§ EXERCISE REQUIREMENTS:
Only text is carried over. Reproduce the entries below exactly.
━━ TASK INPUT ━━
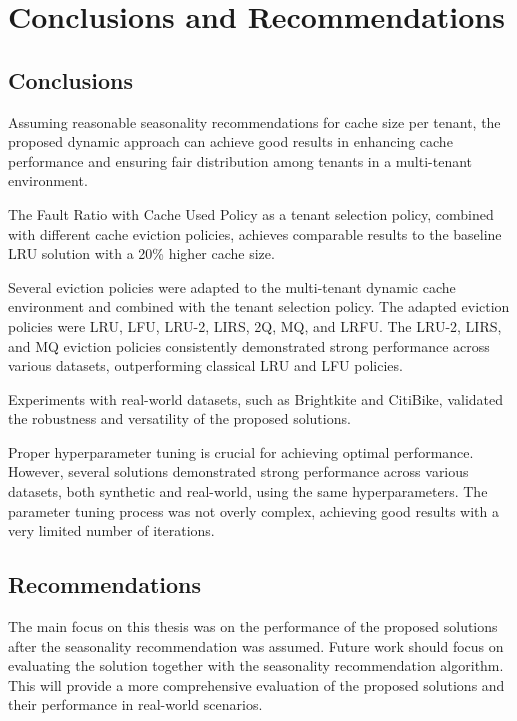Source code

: \chapter{Conclusions and Recommendations}

\section{Conclusions}

Assuming reasonable seasonality recommendations for cache size per tenant, the proposed 
dynamic approach can achieve good results in enhancing cache performance and ensuring fair 
distribution among tenants in a multi-tenant environment.

The Fault Ratio with Cache Used Policy as a tenant selection policy, combined with different 
cache eviction policies, achieves comparable results to the baseline LRU solution with a 20\% 
higher cache size.

Several eviction policies were adapted to the multi-tenant dynamic cache environment and 
combined with the tenant selection policy. The adapted eviction policies were LRU, LFU, LRU-2, 
LIRS, 2Q, MQ, and LRFU. The LRU-2, LIRS, and MQ eviction policies consistently demonstrated 
strong performance across various datasets, outperforming classical LRU and LFU policies.

Experiments with real-world datasets, such as Brightkite and CitiBike, validated the 
robustness and versatility of the proposed solutions.

Proper hyperparameter tuning is crucial for achieving optimal performance. However, several 
solutions demonstrated strong performance across various datasets, both synthetic and 
real-world, using the same hyperparameters. The parameter tuning process was not overly 
complex, achieving good results with a very limited number of iterations.

\section{Recommendations}

The main focus on this thesis was on the performance of the proposed solutions after the 
seasonality recommendation was assumed. Future work should focus on evaluating the solution 
together with the seasonality recommendation algorithm. This will provide a more comprehensive
evaluation of the proposed solutions and their performance in real-world scenarios.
━━━
§ WORKED SOLUTION:
Source code

: \chapter{Conclusions and Recommendations}

\section{Conclusions}

Assuming reasonable seasonality recommendations for cache size per tenant, the proposed 
dynamic approach can achieve good results in enhancing cache performance and ensuring fair 
distribution among tenants in a multi-tenant environment.

The Fault Ratio with Cache Used Policy as a tenant selection policy, combined with different 
cache eviction policies, achieves comparable results to the baseline LRU solution with a 20\% 
higher cache size.

Several eviction policies were adapted to the multi-tenant dynamic cache environment and 
combined with the tenant selection policy. The adapted eviction policies were LRU, LFU, LRU-2, 
LIRS, 2Q, MQ, and LRFU. The LRU-2, LIRS, and MQ eviction policies consistently demonstrated 
strong performance across various datasets, outperforming classical LRU and LFU policies.

Experiments with real-world datasets, such as Brightkite and CitiBike, validated the 
robustness and versatility of the proposed solutions.

Proper hyperparameter tuning is crucial for achieving optimal performance. However, several 
solutions demonstrated strong performance across various datasets, both synthetic and 
real-world, using the same hyperparameters. The parameter tuning process was not overly 
complex, achieving good results with a very limited number of iterations.

\section{Recommendations}

The main focus on this thesis was on the performance of the proposed solutions after the 
seasonality recommendation was assumed. Future work should focus on evaluating the solution 
together with the seasonality recommendation algorithm. This will provide a more comprehensive
evaluation of the proposed solutions and their performance in real-world scenarios.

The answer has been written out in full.